Wow thanks man!!! please be sure to share pics of yours!! i almost went with cherry as well but decided to go with oak. i love working with it. cuts nice and is solid and easy to stain.

i still need to install my fans into my canopy but i am waiting for the new lighst to arive first and do it all at once.

i am starting on a new DIY fishtank headboard for my son soon as well. the tank will be completely enclosed in the stand besides the front glass and it will house a 55gal tank for a full bed.

il be sure to start a new DIY thread for that.

be sure to share pics of yours! and good luck!

Joe


----------



## Joefish (Jan 1, 2003)

Update of the tank


----------



## D-007 (Jan 3, 2008)

Very nice, especially the driftwood pieces. :drooling: Where did you get them from and what are the tank occupants?


----------



## Joefish (Jan 1, 2003)

D-007 said:


> Very nice, especially the driftwood pieces. :drooling: Where did you get them from and what are the tank occupants?


www.tedsfishroom.com is where i get all my driftwood from


----------



## TheeMon (May 11, 2004)

you have a 220gal tank with neon tetras in it? omg lol pm me


----------



## Joefish (Jan 1, 2003)

no that's not the only thing in the tank they are the dither for the G Altifron Rio Xingu . there are 13 Altifrons, in the tank F1's 2-3" in size. also a few Plecos swimming about,


----------



## TheeMon (May 11, 2004)

how many neons do you have? do they breed? whats a G Altifron Rio Xingu? ... i really wanna know about the neons breeding


----------



## Joefish (Jan 1, 2003)

TheeMon said:


> how many neons do you have? do they breed? whats a G Altifron Rio Xingu? ... i really wanna know about the neons breeding


Not many left now just about 5 

G. Altifron Rio Xingu ... here is there profile http://cichlid-forum.com/profiles/species.php?id=2335

will be adding some G. Tapajos Orange heads back into the mix shortly as well.


----------



## Ironmahn (Mar 17, 2008)

How high did you make your stand?


----------



## D-007 (Jan 3, 2008)

Joe, you used 2x4's for the stand, what did you use for the canopy?


----------



## exasperatus2002 (Jul 5, 2003)

Sweet stand!
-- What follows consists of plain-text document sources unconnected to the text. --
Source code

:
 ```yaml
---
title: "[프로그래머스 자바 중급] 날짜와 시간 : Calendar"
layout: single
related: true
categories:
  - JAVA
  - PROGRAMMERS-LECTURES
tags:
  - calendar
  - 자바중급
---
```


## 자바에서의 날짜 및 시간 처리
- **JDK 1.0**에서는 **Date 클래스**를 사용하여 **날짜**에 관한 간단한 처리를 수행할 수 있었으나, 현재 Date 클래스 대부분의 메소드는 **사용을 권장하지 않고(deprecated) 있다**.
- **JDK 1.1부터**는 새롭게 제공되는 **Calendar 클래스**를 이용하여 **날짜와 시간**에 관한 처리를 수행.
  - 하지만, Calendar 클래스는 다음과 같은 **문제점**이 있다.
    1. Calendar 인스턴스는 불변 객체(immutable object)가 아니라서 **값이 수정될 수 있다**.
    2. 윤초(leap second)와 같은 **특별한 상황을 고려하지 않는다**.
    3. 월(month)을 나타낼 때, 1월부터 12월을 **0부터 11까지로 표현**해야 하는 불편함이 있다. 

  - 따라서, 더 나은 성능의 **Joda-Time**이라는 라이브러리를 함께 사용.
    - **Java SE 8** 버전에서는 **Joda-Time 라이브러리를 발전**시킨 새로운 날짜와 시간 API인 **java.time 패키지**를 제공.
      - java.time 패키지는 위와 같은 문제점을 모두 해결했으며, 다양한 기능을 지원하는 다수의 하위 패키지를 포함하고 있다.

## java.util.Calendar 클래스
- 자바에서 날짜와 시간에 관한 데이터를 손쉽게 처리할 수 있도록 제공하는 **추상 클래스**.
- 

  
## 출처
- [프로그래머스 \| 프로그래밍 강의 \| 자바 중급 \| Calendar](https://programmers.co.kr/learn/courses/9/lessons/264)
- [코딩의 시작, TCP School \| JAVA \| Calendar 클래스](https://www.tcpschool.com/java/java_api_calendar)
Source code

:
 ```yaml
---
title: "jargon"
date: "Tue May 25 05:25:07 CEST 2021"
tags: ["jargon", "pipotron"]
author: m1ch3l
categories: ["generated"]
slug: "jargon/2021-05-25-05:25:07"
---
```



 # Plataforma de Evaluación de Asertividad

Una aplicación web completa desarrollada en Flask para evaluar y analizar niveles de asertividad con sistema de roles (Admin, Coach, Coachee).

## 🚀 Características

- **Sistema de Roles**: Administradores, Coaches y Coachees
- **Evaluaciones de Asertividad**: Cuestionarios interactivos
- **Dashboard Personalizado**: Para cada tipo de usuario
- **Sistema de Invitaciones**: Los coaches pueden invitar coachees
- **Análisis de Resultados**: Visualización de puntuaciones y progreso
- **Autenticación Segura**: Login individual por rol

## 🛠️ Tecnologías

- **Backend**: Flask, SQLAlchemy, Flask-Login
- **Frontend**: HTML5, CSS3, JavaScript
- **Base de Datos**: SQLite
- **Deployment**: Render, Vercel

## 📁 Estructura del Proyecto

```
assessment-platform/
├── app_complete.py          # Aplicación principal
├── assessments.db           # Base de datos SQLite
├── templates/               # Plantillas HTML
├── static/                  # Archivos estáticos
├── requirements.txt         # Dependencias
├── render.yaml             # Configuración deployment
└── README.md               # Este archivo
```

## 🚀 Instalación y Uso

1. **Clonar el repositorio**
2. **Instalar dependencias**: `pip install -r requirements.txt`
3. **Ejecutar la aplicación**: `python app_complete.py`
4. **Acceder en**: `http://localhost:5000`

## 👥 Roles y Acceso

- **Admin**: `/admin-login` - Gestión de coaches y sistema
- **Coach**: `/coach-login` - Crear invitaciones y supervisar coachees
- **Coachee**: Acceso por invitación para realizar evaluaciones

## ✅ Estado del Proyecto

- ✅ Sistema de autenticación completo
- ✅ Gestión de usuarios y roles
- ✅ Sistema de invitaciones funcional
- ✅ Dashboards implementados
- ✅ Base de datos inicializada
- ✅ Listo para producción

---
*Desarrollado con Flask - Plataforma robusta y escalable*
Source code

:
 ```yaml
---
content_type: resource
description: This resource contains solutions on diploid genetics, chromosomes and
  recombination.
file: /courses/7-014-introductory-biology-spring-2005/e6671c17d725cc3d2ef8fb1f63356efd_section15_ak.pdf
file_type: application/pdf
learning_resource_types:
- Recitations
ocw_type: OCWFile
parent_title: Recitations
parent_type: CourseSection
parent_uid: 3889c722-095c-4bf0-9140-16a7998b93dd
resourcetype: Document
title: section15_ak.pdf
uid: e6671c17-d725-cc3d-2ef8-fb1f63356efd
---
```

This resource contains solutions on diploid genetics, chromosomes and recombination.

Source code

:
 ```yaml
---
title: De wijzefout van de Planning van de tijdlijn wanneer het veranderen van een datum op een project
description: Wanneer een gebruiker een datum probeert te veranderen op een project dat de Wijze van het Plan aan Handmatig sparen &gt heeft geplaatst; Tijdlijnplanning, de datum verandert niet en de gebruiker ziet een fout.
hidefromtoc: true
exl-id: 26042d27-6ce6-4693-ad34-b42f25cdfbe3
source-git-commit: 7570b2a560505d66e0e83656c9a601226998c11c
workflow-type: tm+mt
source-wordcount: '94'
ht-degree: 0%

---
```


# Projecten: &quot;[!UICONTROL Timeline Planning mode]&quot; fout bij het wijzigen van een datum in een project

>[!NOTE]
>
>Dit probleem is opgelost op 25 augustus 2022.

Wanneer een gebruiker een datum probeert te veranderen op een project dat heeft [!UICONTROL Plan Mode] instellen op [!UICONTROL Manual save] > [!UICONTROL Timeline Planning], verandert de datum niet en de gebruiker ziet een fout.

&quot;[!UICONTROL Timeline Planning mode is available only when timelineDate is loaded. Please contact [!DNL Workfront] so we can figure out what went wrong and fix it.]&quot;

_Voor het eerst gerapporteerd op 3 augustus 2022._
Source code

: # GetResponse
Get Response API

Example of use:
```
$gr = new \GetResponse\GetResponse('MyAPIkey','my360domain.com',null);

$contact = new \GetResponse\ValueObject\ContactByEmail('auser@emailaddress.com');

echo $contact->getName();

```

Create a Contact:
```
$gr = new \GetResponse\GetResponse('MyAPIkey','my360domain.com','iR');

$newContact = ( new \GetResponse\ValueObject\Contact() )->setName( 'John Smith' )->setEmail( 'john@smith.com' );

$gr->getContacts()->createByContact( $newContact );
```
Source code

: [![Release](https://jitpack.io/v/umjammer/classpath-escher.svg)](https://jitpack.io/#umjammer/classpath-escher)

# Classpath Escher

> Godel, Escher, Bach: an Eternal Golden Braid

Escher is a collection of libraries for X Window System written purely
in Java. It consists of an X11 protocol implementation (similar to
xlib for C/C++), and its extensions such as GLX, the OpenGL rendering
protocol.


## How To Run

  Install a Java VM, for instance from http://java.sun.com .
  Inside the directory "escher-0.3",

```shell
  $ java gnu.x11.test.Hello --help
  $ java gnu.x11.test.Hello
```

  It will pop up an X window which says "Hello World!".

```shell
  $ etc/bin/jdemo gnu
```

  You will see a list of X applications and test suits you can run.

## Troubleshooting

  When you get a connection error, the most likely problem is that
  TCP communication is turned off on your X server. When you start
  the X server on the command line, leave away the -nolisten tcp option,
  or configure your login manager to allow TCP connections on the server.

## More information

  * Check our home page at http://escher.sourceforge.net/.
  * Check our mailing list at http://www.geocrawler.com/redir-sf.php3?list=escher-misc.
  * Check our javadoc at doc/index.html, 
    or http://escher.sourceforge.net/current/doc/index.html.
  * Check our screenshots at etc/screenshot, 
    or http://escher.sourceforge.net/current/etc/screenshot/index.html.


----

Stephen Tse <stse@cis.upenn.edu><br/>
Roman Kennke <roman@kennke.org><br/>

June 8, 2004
In the near future I'll have to build one for my 55 thats in storage.


----------



## Joefish (Jan 1, 2003)

The stand is 36" tall, and add 3/4" to that,

the canopy is just Oak ply framing nothing more. you dont need 2x4's for a canopy, you can see in the pic where the canopy is resting ontop of the tank wile it was on the floor, that is all the frame there needs to be, i just used a thin balsa wood to cover the top.


----------